Direktur Utama Kobexindo Group Andry B. Limawan menyebut tindakan itu adalah ikhtiar pelebaran jangkauan KOBX yang dulunya lebih bergantung pada pasokan unit forklift dan sekarang beralih ke solusi intralogistik yang meliputi peranti, sistem penyimpanan, sampai bantuan terhadap operasional gudang.
"Kobexindo memperluas penawaran di segmen material handling dari sekadar penyediaan unit forklift menuju solusi intralogistik yang mencakup peralatan, sistem penyimpanan, hingga dukungan terhadap proses operasional gudang," ujarnya dalam keterangan tertulisnya, Jumat (21/8/2026).
Taktik ini, sambungnya, beriringan dengan naiknya permintaan pelaku industri akan sistem pergudangan yang makin hemat, terukur, serta terintegrasi.
Salah satu inovasi yang jadi perhatian adalah AntOn Pick to Light yang untuk pertama kalinya diperkenalkan Kobexindo ke pasar nasional. Langkah ini diambil agar pengambilan pesanan dapat berjalan dengan jauh lebih rapi dan hemat waktu.

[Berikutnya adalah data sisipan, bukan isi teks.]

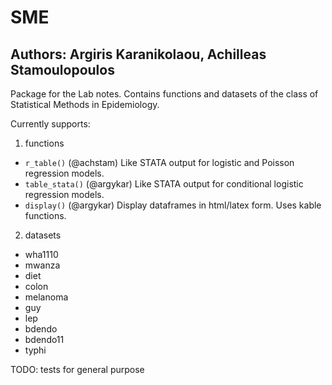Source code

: # SME
## Authors: Argiris Karanikolaou, Achilleas Stamoulopoulos
Package for the Lab notes. 
Contains functions and datasets of the class of Statistical Methods in Epidemiology.


Currently supports:
1. functions
 + `r_table()` (@achstam) Like STATA output for logistic and Poisson regression models.
 + `table_stata()` (@argykar) Like STATA output for conditional logistic regression models.
 + `display()` (@argykar) Display dataframes in html/latex form. Uses kable functions.
2. datasets
  + wha1110
  + mwanza
  + diet
  + colon
  + melanoma
  + guy 
  + lep
  + bdendo
  + bdendo11
  + typhi
  
  TODO: tests for general purpose
  
  
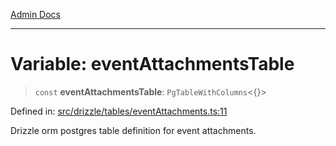 [Admin Docs](/)

***

# Variable: eventAttachmentsTable

> `const` **eventAttachmentsTable**: `PgTableWithColumns`\<\{\}\>

Defined in: [src/drizzle/tables/eventAttachments.ts:11](https://github.com/Suyash878/talawa-api/blob/4657139c817cb5935454def8fb620b05175365a9/src/drizzle/tables/eventAttachments.ts#L11)

Drizzle orm postgres table definition for event attachments.
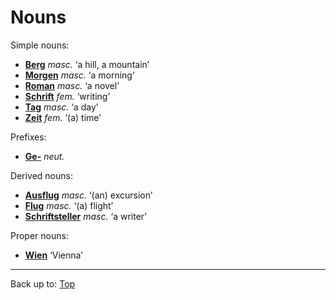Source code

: # Nouns

Simple nouns:
- **[Berg](b/be/Berg.md)** *masc.* ‘a hill, a mountain’
- **[Morgen](m/mo/Morgen.md)** *masc.* ‘a morning’
- **[Roman](r/ro/Roman.md)** *masc.* ‘a novel’
- **[Schrift](s/sc/Schrift.md)** *fem.* ‘writing’
- **[Tag](t/ta/Tag.md)** *masc.* ‘a day’
- **[Zeit](z/ze/Zeit.md)** *fem.* ‘(a) time’

Prefixes:
- **[Ge-](prefixes/Ge_.md)** *neut.*

Derived nouns:
- **[Ausflug](a/au/Ausflug.md)** *masc.* ‘(an) excursion’
- **[Flug](f/fl/Flug.md)** *masc.* ‘(a) flight’
- **[Schriftsteller](s/sc/Schriftsteller.md)** *masc.* ‘a writer’

Proper nouns:
- **[Wien](w/wi/Wien.md)** ‘Vienna’

----

Back up to: [Top](../index.md)

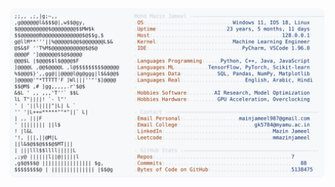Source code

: <picture>
  <source srcset="https://raw.githubusercontent.com/mmazinjameel/mmazinjameel/main/dark_mode.svg?v=1744772372" media="(prefers-color-scheme: dark)">
  <img src="https://raw.githubusercontent.com/mmazinjameel/mmazinjameel/main/light_mode.svg?v=1744772372">
</picture>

Di sisi lain, UPC Shuttle Racking System diciptakan untuk memaksimalkan daya tampung ruang simpan. Sistem tersebut pun dilengkapi teknologi otonom atau terprogram supaya kegiatan bongkar muat bisa dilaksanakan secara lebih hemat waktu.
Kobexindo pun meluncurkan Electric Forklift seri EFG sebagai jawaban material handling bermesin listrik bagi keperluan operasional gudang serta distribusi.
Berbekal perpaduan teknologi, sistem penyimpanan, serta peranti material handling, diharapkan perusahaan bisa menyodorkan jawaban yang kian pas dengan tuntutan operasional klien. Rencana tersebut disokong kerja sama Kobexindo dengan Jungheinrich yang telah berjalan melebihi dua puluh tahun.
Lewat PT Kobexindo Equipment, perusahaan menjadi penyalur tunggal material handling elektrik Jungheinrich di tanah air. Ke depannya, Kobexindo berjanji menambah portofolio material handling serta intralogistik sekaligus menguatkan layanan purna jual serta menampilkan jawaban yang disesuaikan dengan tuntutan operasional klien.
Pada kuartal II/2026, KOBX terdata mencatatkan pemasukan Rp1,02 triliun, meningkat 13,2% secara tahunan (year on year/YoY).
Kenaikan tersebut utamanya didorong oleh penjualan unit alat berat yang melesat 47% yoy. Pencapaian ini memperlihatkan rencana diversifikasi barang baik berdasarkan jenis maupun merek, mulai memberi sumbangsih terhadap kenaikan penjualan perusahaan.